Required work: State how many lines in this listing include the word "Minimizing", and nothing else.

Records to process:
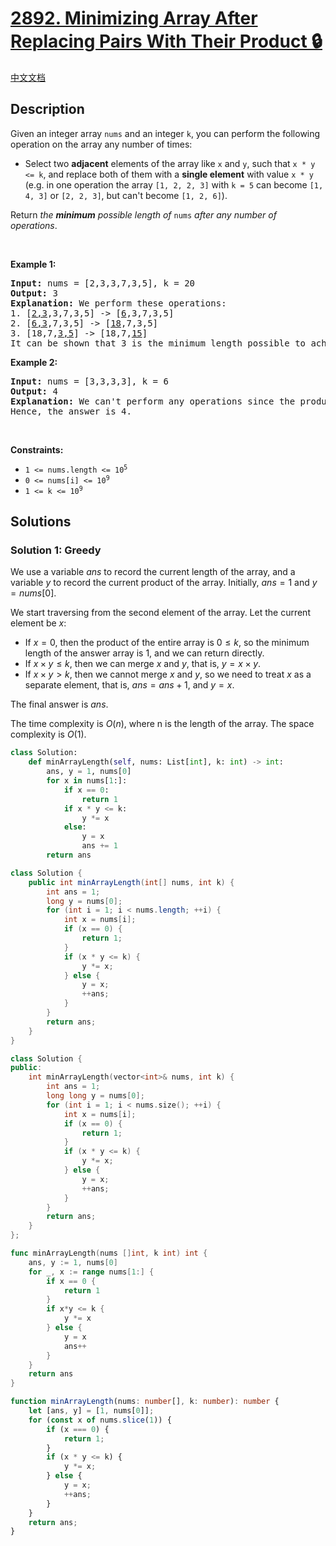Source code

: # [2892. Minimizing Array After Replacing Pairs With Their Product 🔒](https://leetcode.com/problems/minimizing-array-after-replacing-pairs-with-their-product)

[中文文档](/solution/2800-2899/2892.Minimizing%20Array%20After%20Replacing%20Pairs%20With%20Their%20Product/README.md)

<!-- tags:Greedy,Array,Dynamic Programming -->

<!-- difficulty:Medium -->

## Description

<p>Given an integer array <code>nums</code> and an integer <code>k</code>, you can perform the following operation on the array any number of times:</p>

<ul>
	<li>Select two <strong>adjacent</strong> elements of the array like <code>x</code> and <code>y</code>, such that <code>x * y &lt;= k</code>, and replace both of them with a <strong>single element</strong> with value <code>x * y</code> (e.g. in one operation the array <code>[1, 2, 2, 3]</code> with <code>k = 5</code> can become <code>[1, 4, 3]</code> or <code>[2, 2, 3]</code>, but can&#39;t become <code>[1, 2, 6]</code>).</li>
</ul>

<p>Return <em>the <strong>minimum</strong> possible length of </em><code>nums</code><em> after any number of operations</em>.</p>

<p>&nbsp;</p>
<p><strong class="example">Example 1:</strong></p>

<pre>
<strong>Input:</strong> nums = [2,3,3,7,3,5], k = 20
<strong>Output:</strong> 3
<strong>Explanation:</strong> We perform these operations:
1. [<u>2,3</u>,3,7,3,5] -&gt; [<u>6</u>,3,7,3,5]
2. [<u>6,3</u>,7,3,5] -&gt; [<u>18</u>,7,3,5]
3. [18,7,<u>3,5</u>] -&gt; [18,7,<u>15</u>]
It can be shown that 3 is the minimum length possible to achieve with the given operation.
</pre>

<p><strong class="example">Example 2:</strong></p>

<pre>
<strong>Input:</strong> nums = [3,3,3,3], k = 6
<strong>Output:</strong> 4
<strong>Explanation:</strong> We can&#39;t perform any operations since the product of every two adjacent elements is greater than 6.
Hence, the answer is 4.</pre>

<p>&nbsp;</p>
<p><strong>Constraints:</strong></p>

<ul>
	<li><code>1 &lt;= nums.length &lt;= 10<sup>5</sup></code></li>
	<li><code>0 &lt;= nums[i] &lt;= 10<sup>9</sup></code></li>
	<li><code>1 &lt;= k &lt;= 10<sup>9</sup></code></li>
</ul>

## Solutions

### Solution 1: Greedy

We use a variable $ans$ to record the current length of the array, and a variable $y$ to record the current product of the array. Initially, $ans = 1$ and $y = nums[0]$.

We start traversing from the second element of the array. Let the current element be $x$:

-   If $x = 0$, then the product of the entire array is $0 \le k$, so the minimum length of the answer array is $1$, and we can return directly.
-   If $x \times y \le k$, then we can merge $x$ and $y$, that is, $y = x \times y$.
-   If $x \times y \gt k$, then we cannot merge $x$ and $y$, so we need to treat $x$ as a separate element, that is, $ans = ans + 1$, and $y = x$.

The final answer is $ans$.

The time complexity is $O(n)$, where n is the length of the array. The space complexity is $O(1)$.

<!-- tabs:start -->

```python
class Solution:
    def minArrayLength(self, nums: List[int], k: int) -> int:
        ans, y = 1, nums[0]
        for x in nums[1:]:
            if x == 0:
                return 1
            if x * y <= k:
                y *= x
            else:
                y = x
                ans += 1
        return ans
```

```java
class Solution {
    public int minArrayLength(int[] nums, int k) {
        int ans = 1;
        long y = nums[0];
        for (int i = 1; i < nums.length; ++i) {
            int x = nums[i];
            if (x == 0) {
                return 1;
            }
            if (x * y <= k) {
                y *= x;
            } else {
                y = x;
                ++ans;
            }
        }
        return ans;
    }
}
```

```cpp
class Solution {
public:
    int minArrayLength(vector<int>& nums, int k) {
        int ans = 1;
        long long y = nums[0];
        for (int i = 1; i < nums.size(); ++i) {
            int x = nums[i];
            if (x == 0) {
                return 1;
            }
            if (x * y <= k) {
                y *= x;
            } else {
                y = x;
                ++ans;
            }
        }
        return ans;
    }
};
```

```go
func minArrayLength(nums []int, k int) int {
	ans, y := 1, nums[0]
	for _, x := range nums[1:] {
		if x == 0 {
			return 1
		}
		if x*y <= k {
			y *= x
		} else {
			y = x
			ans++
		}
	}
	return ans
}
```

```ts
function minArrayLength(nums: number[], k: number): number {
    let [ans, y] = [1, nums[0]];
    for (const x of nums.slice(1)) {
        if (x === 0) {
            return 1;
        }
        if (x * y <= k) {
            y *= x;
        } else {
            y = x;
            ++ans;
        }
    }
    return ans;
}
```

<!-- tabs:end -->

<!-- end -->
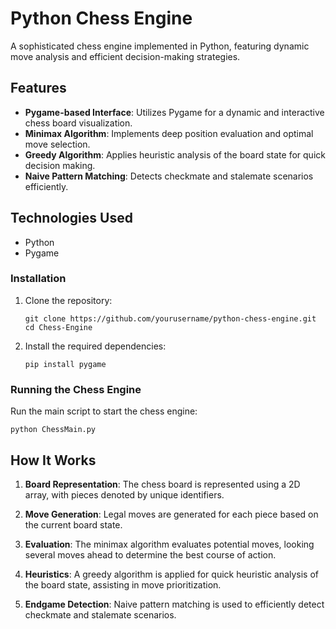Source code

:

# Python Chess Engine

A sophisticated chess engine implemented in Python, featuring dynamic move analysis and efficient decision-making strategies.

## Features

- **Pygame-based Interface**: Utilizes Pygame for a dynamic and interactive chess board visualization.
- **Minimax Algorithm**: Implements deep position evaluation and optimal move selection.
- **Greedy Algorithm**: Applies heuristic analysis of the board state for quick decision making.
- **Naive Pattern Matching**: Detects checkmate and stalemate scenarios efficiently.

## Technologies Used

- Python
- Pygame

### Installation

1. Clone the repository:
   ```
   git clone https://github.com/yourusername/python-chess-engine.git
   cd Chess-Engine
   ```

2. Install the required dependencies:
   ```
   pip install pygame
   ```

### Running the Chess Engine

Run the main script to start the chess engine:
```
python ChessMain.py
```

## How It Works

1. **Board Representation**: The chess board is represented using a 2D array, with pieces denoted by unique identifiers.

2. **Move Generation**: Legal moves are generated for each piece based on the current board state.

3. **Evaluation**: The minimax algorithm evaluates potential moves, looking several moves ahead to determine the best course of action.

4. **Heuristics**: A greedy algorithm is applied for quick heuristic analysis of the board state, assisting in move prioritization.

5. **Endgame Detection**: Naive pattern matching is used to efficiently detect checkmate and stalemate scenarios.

Solution to the exercise: 2